Psalm 84: pilgrimage song
This is one of those psalms where the NJB footnotes prove very useful. From them, we are able to see that it is a pilgrimage song used by those on the way to Jerusalem. Even more, from the reference to “early rain” in verse 6, we can ascertain that it was likely used during the Feast of Shelters.
The psalm expresses the writer’s desire to be close to God. The terms used are God’s courts, His altars, His House, Zion, His threshold. Earthly counterparts are contrasted with these Godly places in verse 10: “Better one day in your courts than a thousand at my own devices, to stand on the threshold of God’s house than to live in the tents of the wicked.” Notice how the author doesn’t make apples to apples comparisons here. He refers to God’s threshold, which is the entrance to the house but not inside the house, while he talks about living “in the tents of the wicked”. This is to make the contrast even more evident, which is the same reason for the “one day” to “thousand” days comparison as well.

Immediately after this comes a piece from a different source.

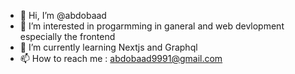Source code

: - 👋 Hi, I’m @abdobaad
- 👀 I’m interested in progarmming in ganeral and web devlopment especially the frontend
- 🌱 I’m currently learning Nextjs and Graphql
- 📫 How to reach me : abdobaad9991@gmail.com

I chuckled at verse 11 when I read it: “Yahweh refuses nothing good to those whose life is blameless.” After all, whose life is blameless but Christ’s? But one has to look at this in the historical context. The Feast of Shelters occurs five days after Yom Kippur, which is the most important Jewish holiday of the year. It is the Day of Atonement, when one obtains forgiveness for all of the sins from the past year. Therefore, it stands to reason that a person going to the Feast of Shelters would rejoice at having obtained reconciliation, and thus, a blameless life, in the eyes of God, after Yom Kippur. They could refer to their lives as “blameless”, more or less, if they hadn’t done anything bad in the few days between the two holidays.
By the same token, our lives can be blameless as well. You see, a Jew could obtain forgiveness from sins by making a sacrifice and confessing their sins over the head of that animal or bird. Their record after that reconciliation with God would be blameless. We too, can confess our sins and claim the sacrifice of Jesus Christ, thus reconciliating ourselves with God and obtaining forgiveness for our sins. Christ’s sacrifice rendered individual animal sacrifices unnecessary, since He was the sacrificial Lamb that the Old Testament prophesied.
While we do not have a Feast of Shelters, we can sing this psalm, if we so desire, on our way to church, knowing that we have obtained forgiveness through Jesus Christ and our prayers, encouraged by the hope of the new life that awaits us after this one, a life of eternity spent with God, in His courts.